Ladvánszky Károly said:
Entering 3.4 in Python yields 3.3999999999999999.
I know it is due to the fact that 3.4 can not be precisely expressed by the
powers of 2. Can the float handling rules of the underlying layers be set
from Python so that 3.4 yield 3.4?

A float is a float is a float ;)

What can be done is to change the formatting of floats in print
statements, for example. IIRC there was some magic in Python to that
effect that was removed somewhere in the 2.x line.

If you're concerned about the output, why don't you just explicitely
format your float numbers? Something like:
3.40

-- Gerhard
 
A

Alex Martelli

Ladvánszky Károly said:
Entering 3.4 in Python yields 3.3999999999999999.
I know it is due to the fact that 3.4 can not be precisely expressed by
the powers of 2. Can the float handling rules of the underlying layers be
set from Python so that 3.4 yield 3.4?

It seems, from the question, that you might not have entirely understood
and grasped the explanations you can find at:
http://www.python.org/doc/current/tut/node14.html
and I quote, in particular:
"""
no matter how many base 2 digits you're willing to use, the decimal value
0.1 cannot be represented exactly as a base 2 fraction.
"""
and the same holds for 3.4 for exactly the same reason. As long as
binary is used -- and today's machines don't offer options -- that's it.

Only by using Decimal or Rational fractional numbers would that be possible,
and today's hardware doesn't really support them, so you would need to do
everything in software. If you don't mind the resulting huge slowdown in
computation speed (many apps don't really do many computations, so don't
care) there are quite a few packages on the net, though none, AFAIK, which
is considered "ready for production use". The speediest way to do Rational
arithmetic is, I suspect, with gmpy (the mpq type) -- but "speedy" is in
the eye of the beholder. Let me give you an example...:

according to timeit.py, after x=3.4 (a native float), int(x*10) takes
2.46 microseconds; but after x=mpq(3.4) [having imported mpq fm gmpy],
int(x*10) takes 9.72 microseconds! That's FOUR times slower...

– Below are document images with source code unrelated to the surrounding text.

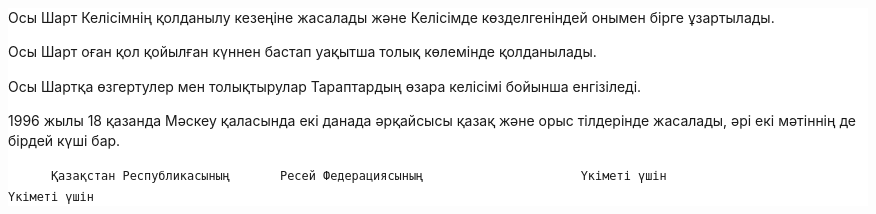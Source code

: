 Осы Шарт Келісімнің қолданылу кезеңіне жасалады және Келісімде көзделгеніндей онымен бірге ұзартылады.

Осы Шарт оған қол қойылған күннен бастап уақытша толық көлемінде қолданылады.

Осы Шартқа өзгертулер мен толықтырулар Тараптардың өзара келісімі бойынша енгізіледі.

1996 жылы 18 қазанда Мәскеу қаласында екі данада әрқайсысы қазақ және орыс тілдерінде жасалады, әрі екі мәтіннің де бірдей күші бар.

          Қазақстан Республикасының       Ресей Федерациясының                      Үкіметі үшін                                 Үкіметі үшін

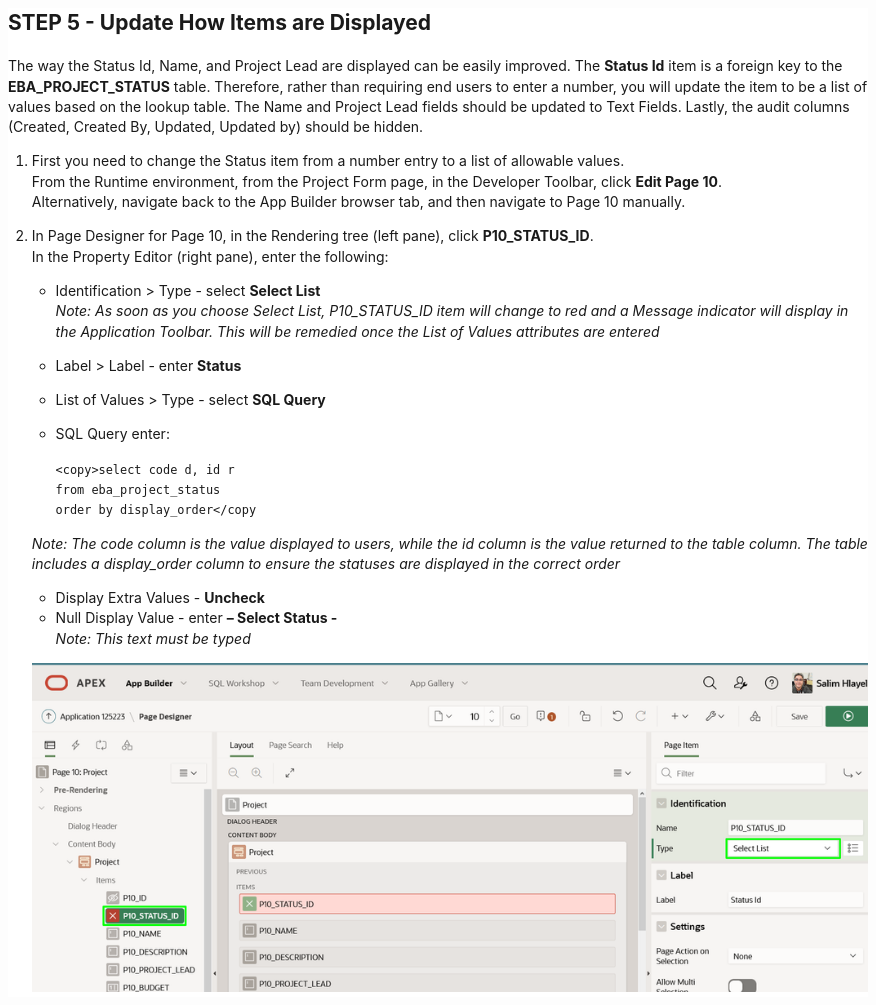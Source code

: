 
## **STEP 5** - Update How Items are Displayed
The way the Status Id, Name, and Project Lead are displayed can be easily improved.
The **Status Id** item is a foreign key to the **EBA\_PROJECT\_STATUS** table. Therefore, rather than requiring end users to enter a number, you will update the item to be a list of values based on the lookup table. The Name and Project Lead fields should be updated to Text Fields. Lastly, the audit columns (Created, Created By, Updated, Updated by) should be hidden.

1. First you need to change the Status item from a number entry to a list of allowable values.   
    From the Runtime environment, from the Project Form page, in the Developer Toolbar, click **Edit Page 10**.  
    Alternatively, navigate back to the App Builder browser tab, and then navigate to Page 10 manually.
2. In Page Designer for Page 10, in the Rendering tree (left pane), click **P10\_STATUS_ID**.  
    In the Property Editor (right pane), enter the following:
    - Identification > Type - select **Select List**    
    *Note: As soon as you choose Select List, P10\_STATUS\_ID item will change to red and a Message indicator will display in the Application Toolbar. This will be remedied once the List of Values attributes are entered*

    - Label > Label - enter **Status**
    - List of Values > Type - select **SQL Query**
    - SQL Query enter:

        ```
        <copy>select code d, id r
        from eba_project_status
        order by display_order</copy
        ```

    *Note: The _code_ column is the value displayed to users, while the _id_ column is the value returned to the table column. The table includes a _display\_order_ column to ensure the statuses are displayed in the correct order*    

    - Display Extra Values - **Uncheck**   
    - Null Display Value - enter **– Select Status -**   
    *Note: This text must be typed*

    ![](images/set-status.png " ")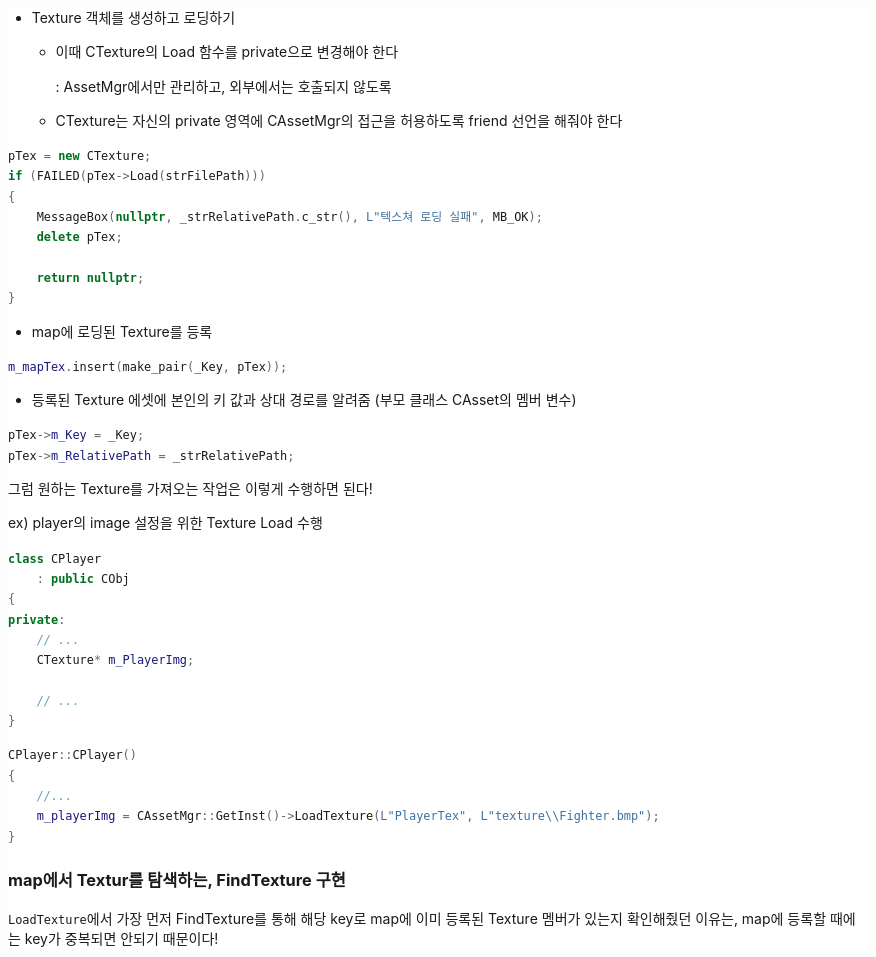 - Texture 객체를 생성하고 로딩하기
    - 이때 CTexture의 Load 함수를 private으로 변경해야 한다
        
        : AssetMgr에서만 관리하고, 외부에서는 호출되지 않도록
        
    - CTexture는 자신의 private 영역에 CAssetMgr의 접근을 허용하도록 friend 선언을 해줘야 한다

```cpp
pTex = new CTexture;
if (FAILED(pTex->Load(strFilePath)))
{
	MessageBox(nullptr, _strRelativePath.c_str(), L"텍스쳐 로딩 실패", MB_OK);
	delete pTex;

	return nullptr;
}
```

- map에 로딩된 Texture를 등록

```cpp
m_mapTex.insert(make_pair(_Key, pTex));
```

- 등록된 Texture 에셋에 본인의 키 값과 상대 경로를 알려줌 (부모 클래스 CAsset의 멤버 변수)

```cpp
pTex->m_Key = _Key;                         
pTex->m_RelativePath = _strRelativePath;
```

그럼 원하는 Texture를 가져오는 작업은 이렇게 수행하면 된다!

ex) player의 image 설정을 위한 Texture Load 수행

```cpp
class CPlayer
	: public CObj
{
private:
	// ...
	CTexture* m_PlayerImg;

	// ...
}
```

```cpp
CPlayer::CPlayer()
{
	//...
	m_playerImg = CAssetMgr::GetInst()->LoadTexture(L"PlayerTex", L"texture\\Fighter.bmp");
}
```

### map에서 Textur를 탐색하는, FindTexture 구현

`LoadTexture`에서 가장 먼저 FindTexture를 통해 해당 key로 map에 이미 등록된 Texture 멤버가 있는지 확인해줬던 이유는, map에 등록할 때에는 key가 중복되면 안되기 때문이다!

Also, mpq(3.4)'s default representation is as a fraction, 17/5; so,
you would still need some formatting work to display it as 3.4 instead.


Alex
 
D

Duncan Booth

It seems, from the question, that you might not have entirely
understood and grasped the explanations you can find at:
http://www.python.org/doc/current/tut/node14.html
and I quote, in particular:

I know this is an FAQ, but the one thing I've never seen explained
satisfactorily is why repr(3.4) has to be '3.3999999999999999' rather than
'3.4'?

Surely the important thing is that the equality eval(repr(x))==x has to
hold for floating point numbers, and that holds just as true for the short
3.4 as it does for the 17 digit version?

Microsoft .Net has a numeric format "R" which does a similar job. The R
specifier guarantees that a floating point numeric value converted to a
string will be parsed back into the same numeric value. It does this by
first trying a general format with 15 digits of precision then parsing that
back to a number. If the result is not the same as the original it then
falls back to the 17 digit value. There's no reason why Python couldn't do
the same:

def float_repr(x):
s = "%.15g" % x
if float(s)==x: return s
return "%.17g" % x

This would be MUCH friendlier for newcomers to the language.
 
M

Michael Hudson

Duncan Booth said:
I know this is an FAQ, but the one thing I've never seen explained
satisfactorily is why repr(3.4) has to be '3.3999999999999999' rather than
'3.4'?

I believe "computational and code complexity" is the main answer to
that one.

Start here

http://citeseer.nj.nec.com/gay90correctly.html

?
Surely the important thing is that the equality eval(repr(x))==x has to
hold for floating point numbers, and that holds just as true for the short
3.4 as it does for the 17 digit version?

Microsoft .Net has a numeric format "R" which does a similar job. The R
specifier guarantees that a floating point numeric value converted to a
string will be parsed back into the same numeric value. It does this by
first trying a general format with 15 digits of precision then parsing that
back to a number. If the result is not the same as the original it then
falls back to the 17 digit value. There's no reason why Python couldn't do
the same:

def float_repr(x):
s = "%.15g" % x
if float(s)==x: return s
return "%.17g" % x

This would be MUCH friendlier for newcomers to the language.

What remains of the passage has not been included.